A l’appui de ses prétentions,la société Eolia soutient notamment que :
— Le dommage n’existe plus puisque le portail a été remplacé par un portail neuf sans frais.
— Le portail n’est pas la propriété exclusive de Mme X.
Le notaire le 26 avril 2016 avait écrit à Mme X lui rappelant que l’acte du 11 mars 2003 avait constitué une servitude de passage entre les copartageants, prévu qu’un portail pouvait être mis en place à la diligence des propriétaires concernés, qu’aucune obligation de fermeture de la propriété n’existait.
— Il existe une servitude de passage.
— Le grillage a été changé aux frais de la société Eolia le 4 octobre 2017.
— L’arbre ne figure pas sur le plan de division établi par le géomètre-expert.
— Les travaux d’entretien du jardin ne lui sont pas imputables.
— Le seul préjudice subi est celui éventuellement éprouvé par ses locataires qui ont été privés de portail durant une période.

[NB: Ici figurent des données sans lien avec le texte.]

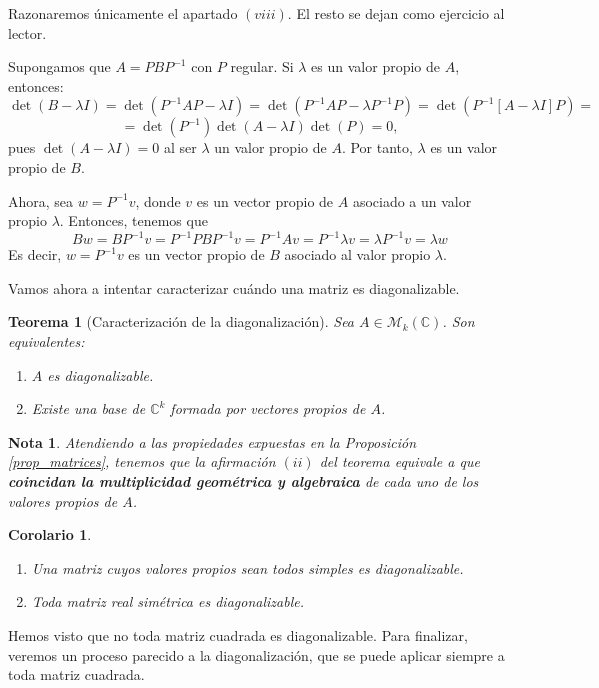 \documentclass[11pt, a4paper]{article}
\makeatletter
\newif\IfInSansMode
\let\oldsf\sffamily
\renewcommand*{\sffamily}{\oldsf\mathversion{sans}\InSansModetrue}
\let\oldnorm\normalfont
\renewcommand*{\normalfont}{\oldnorm\InSansModefalse\mathversion{normal}}
\renewenvironment{proof}[1][\proofname] {\vspace{-15pt}\par\pushQED{\qed}\normalfont\topsep6\p@\@plus6\p@\relax\trivlist\item[\hskip\labelsep\it#1\@addpunct{.}]\ignorespaces}{\popQED\endtrivlist\@endpefalse}
\numberwithin{equation}{section}
\newcommand{\la}{\lambda}
\renewenvironment{proof}[1][\proofname] {\par\pushQED{\qed}\normalfont\topsep6\p@\@plus6\p@\relax\trivlist\item[\hskip\labelsep\itshape\sffamily#1\@addpunct{.}]\ignorespaces}{\popQED\endtrivlist\@endpefalse}
\theoremstyle{theorem-style}
\newtheorem{nth}{Teorema}[section]
\newtheorem{ncor}{Corolario}[section]
\theoremstyle{definition-style}
\theoremstyle{remark-style}
\newtheorem*{nota}{Nota}
\theoremstyle{example-style}
\newenvironment{nlist}
{\begin{enumerate}
    \renewcommand\labelenumi{(\emph{\roman{enumi})}}}
  {\end{enumerate}}
\makeatother
\begin{document}
\begin{proof} Razonaremos únicamente el apartado $(viii)$. El resto se dejan como ejercicio al lector.

Supongamos que $A=PBP^{-1}$ con $P$ regular. Si $\lambda$ es un valor propio de $A$, entonces: $$\det(B - \la I) =  \det(P^{-1}AP - \lambda I) = \det(P^{-1}AP - \lambda P^{-1}P) = \det(P^{-1}[A - \la I]P) =$$ $$=\det(P^{-1}) \det(A - \lambda I) \det(P) = 0, $$
pues $\det(A - \la I) = 0$ al ser $\lambda$ un valor propio de $A$. Por tanto, $\lambda$ es un valor propio de $B$.

Ahora, sea $w = P^{-1}v$, donde $v$ es un vector propio de $A$ asociado a un valor propio $\la$. Entonces, tenemos que $$Bw = BP^{-1}v = P^{-1}PBP^{-1}v = P^{-1}Av = P^{-1}\la v = \la P^{-1}v = \la w$$ Es decir, $w = P^{-1}v$ es un vector propio de $B$ asociado al valor propio $\la$.
\end{proof}

Vamos ahora a intentar caracterizar cuándo una matriz es diagonalizable.

\begin{nth}[Caracterización de la diagonalización]
  Sea $A \in \mathcal M_k(\mathbb C)$. Son equivalentes:
  \begin{nlist}
  \item $A$ es diagonalizable.
  \item Existe una base de $\mathbb C^k$ formada por vectores propios de $A$.
  \end{nlist}
\end{nth}

\begin{nota}
	Atendiendo a las propiedades expuestas en la \textit{Proposición \ref{prop_matrices}}, tenemos que la afirmación $(ii)$ del teorema equivale a que \textbf{coincidan la multiplicidad geométrica y algebraica} de cada uno de los valores propios de $A$.
\end{nota}

\begin{ncor} \hfill
  \begin{nlist}
  \item Una matriz cuyos valores propios sean todos simples es diagonalizable.
  \item Toda matriz real simétrica es diagonalizable.
  \end{nlist}
\end{ncor}

Hemos visto que no toda matriz cuadrada es diagonalizable. Para finalizar, veremos un proceso parecido a la diagonalización, que se puede aplicar siempre a toda matriz cuadrada.
\end{document}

— Ce n’est pas de son fait si sa belle-soeur a vendu ses biens à un promoteur.
— La société Eolia a viabilisé et aménagé le chemin d’accès à sa propriété locative.
— Le chemin était dégradé, a été remplacé par une chaussée en enrobé, une vraie voie d’accès.
— Le préjudice de jouissance n’est pas établi.
Il convient de se référer aux écritures des parties pour un plus ample exposé de leurs prétentions et de leurs moyens.
L’ ordonnance de clôture est du 27 avril 2020.
SUR CE
-sur les préjudices matériels
Mme X fonde ses demandes sur les articles 544 et 1240 du code civil.
Il appartient à Mme X de démontrer des comportements fautifs imputables au promoteur qui lui ont causé des préjudices.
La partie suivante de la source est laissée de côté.